=== What you should do ===
Go through the data and copy each line where the word "Effort" shows up.

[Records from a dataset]

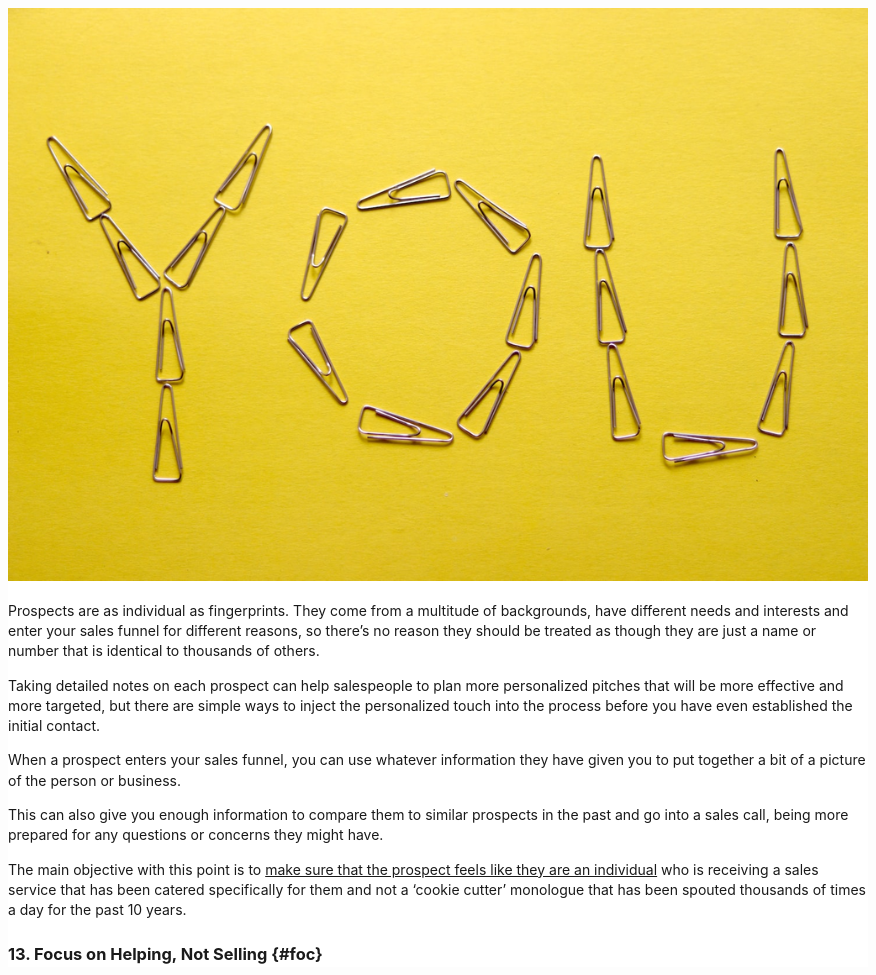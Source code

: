 ![The importance of the lead and customer as the centre of all sales plans and strategies](/uploads/2023/02/15/image-15-unsplash.jpeg)

Prospects are as individual as fingerprints. They come from a multitude of backgrounds, have different needs and interests and enter your sales funnel for different reasons, so there’s no reason they should be treated as though they are just a name or number that is identical to thousands of others.

Taking detailed notes on each prospect can help salespeople to plan more personalized pitches that will be more effective and more targeted, but there are simple ways to inject the personalized touch into the process before you have even established the initial contact.

When a prospect enters your sales funnel, you can use whatever information they have given you to put together a bit of a picture of the person or business.

This can also give you enough information to compare them to similar prospects in the past and go into a sales call, being more prepared for any questions or concerns they might have.

The main objective with this point is to [make sure that the prospect feels like they are an individual](https://crescendoapp.com/9-reasons-why-personalization-is-king-in-sales/) who is receiving a sales service that has been catered specifically for them and not a ‘cookie cutter’ monologue that has been spouted thousands of times a day for the past 10 years.

### 13. Focus on Helping, Not Selling {#foc}
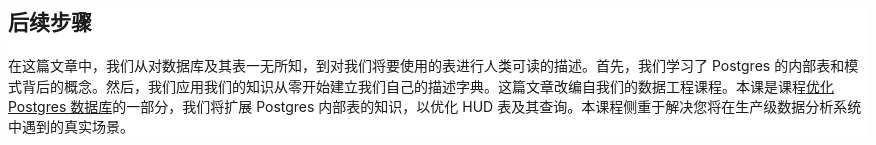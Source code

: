 ## 后续步骤

在这篇文章中，我们从对数据库及其表一无所知，到对我们将要使用的表进行人类可读的描述。首先，我们学习了 Postgres 的内部表和模式背后的概念。然后，我们应用我们的知识从零开始建立我们自己的描述字典。这篇文章改编自我们的数据工程课程。本课是课程[优化 Postgres 数据库](https://www.dataquest.io/course/optimizing-postgres-databases-data-engineering)的一部分，我们将扩展 Postgres 内部表的知识，以优化 HUD 表及其查询。本课程侧重于解决您将在生产级数据分析系统中遇到的真实场景。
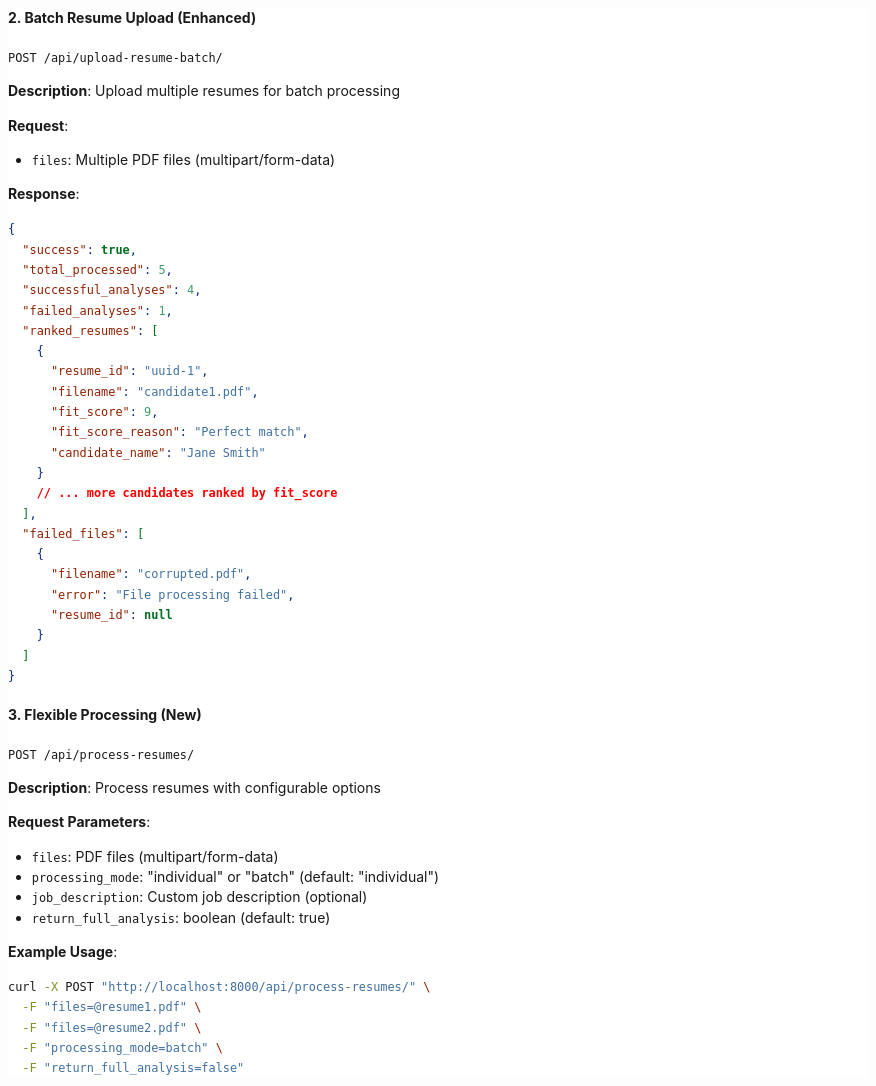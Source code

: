 #### 2. Batch Resume Upload (Enhanced)
```http
POST /api/upload-resume-batch/
```
**Description**: Upload multiple resumes for batch processing

**Request**: 
- `files`: Multiple PDF files (multipart/form-data)

**Response**:
```json
{
  "success": true,
  "total_processed": 5,
  "successful_analyses": 4,
  "failed_analyses": 1,
  "ranked_resumes": [
    {
      "resume_id": "uuid-1",
      "filename": "candidate1.pdf",
      "fit_score": 9,
      "fit_score_reason": "Perfect match",
      "candidate_name": "Jane Smith"
    }
    // ... more candidates ranked by fit_score
  ],
  "failed_files": [
    {
      "filename": "corrupted.pdf",
      "error": "File processing failed",
      "resume_id": null
    }
  ]
}
```

#### 3. Flexible Processing (New)
```http
POST /api/process-resumes/
```
**Description**: Process resumes with configurable options

**Request Parameters**:
- `files`: PDF files (multipart/form-data)
- `processing_mode`: "individual" or "batch" (default: "individual")
- `job_description`: Custom job description (optional)
- `return_full_analysis`: boolean (default: true)

**Example Usage**:
```bash
curl -X POST "http://localhost:8000/api/process-resumes/" \
  -F "files=@resume1.pdf" \
  -F "files=@resume2.pdf" \
  -F "processing_mode=batch" \
  -F "return_full_analysis=false"
```
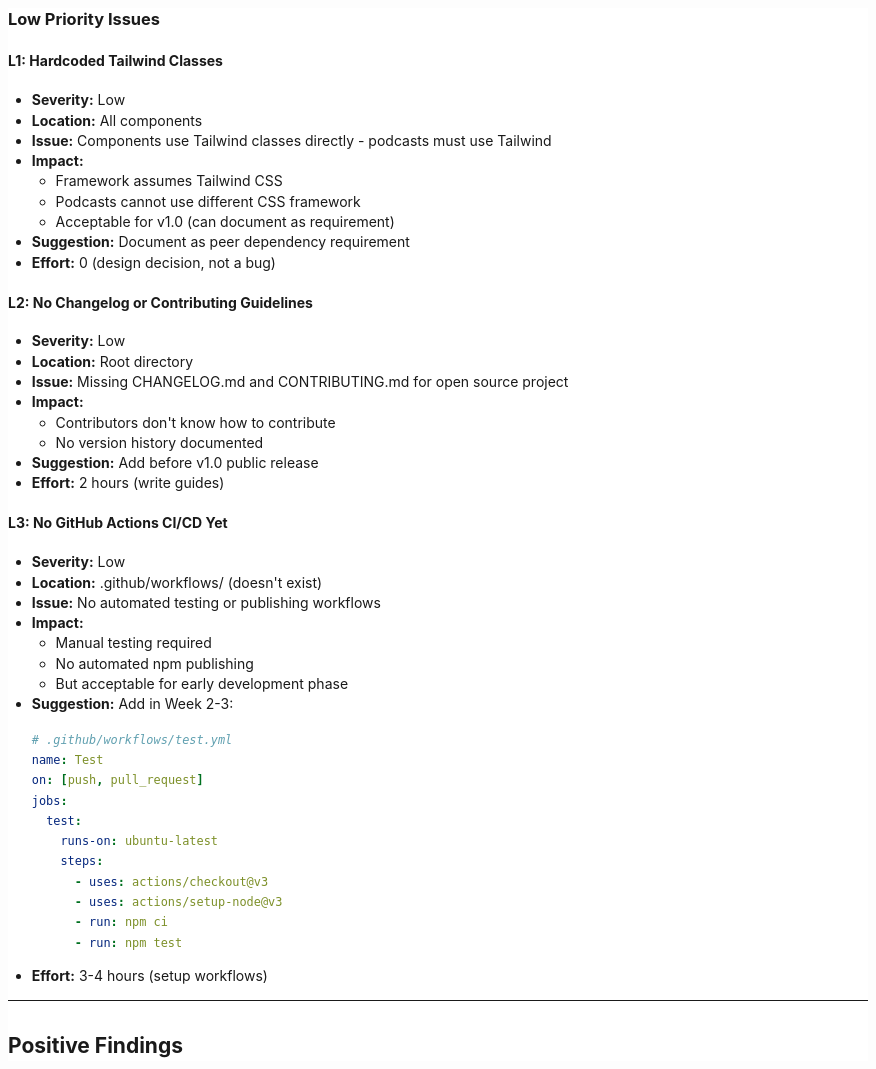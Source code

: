 
### Low Priority Issues

#### L1: Hardcoded Tailwind Classes
- **Severity:** Low
- **Location:** All components
- **Issue:** Components use Tailwind classes directly - podcasts must use Tailwind
- **Impact:**
  - Framework assumes Tailwind CSS
  - Podcasts cannot use different CSS framework
  - Acceptable for v1.0 (can document as requirement)
- **Suggestion:** Document as peer dependency requirement
- **Effort:** 0 (design decision, not a bug)

#### L2: No Changelog or Contributing Guidelines
- **Severity:** Low
- **Location:** Root directory
- **Issue:** Missing CHANGELOG.md and CONTRIBUTING.md for open source project
- **Impact:**
  - Contributors don't know how to contribute
  - No version history documented
- **Suggestion:** Add before v1.0 public release
- **Effort:** 2 hours (write guides)

#### L3: No GitHub Actions CI/CD Yet
- **Severity:** Low
- **Location:** .github/workflows/ (doesn't exist)
- **Issue:** No automated testing or publishing workflows
- **Impact:**
  - Manual testing required
  - No automated npm publishing
  - But acceptable for early development phase
- **Suggestion:** Add in Week 2-3:
  ```yaml
  # .github/workflows/test.yml
  name: Test
  on: [push, pull_request]
  jobs:
    test:
      runs-on: ubuntu-latest
      steps:
        - uses: actions/checkout@v3
        - uses: actions/setup-node@v3
        - run: npm ci
        - run: npm test
  ```
- **Effort:** 3-4 hours (setup workflows)

---

## Positive Findings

=== Task response ===
- **Effort:** 0 (design decision, not a bug)
- **Effort:** 2 hours (write guides)
- **Effort:** 3-4 hours (setup workflows)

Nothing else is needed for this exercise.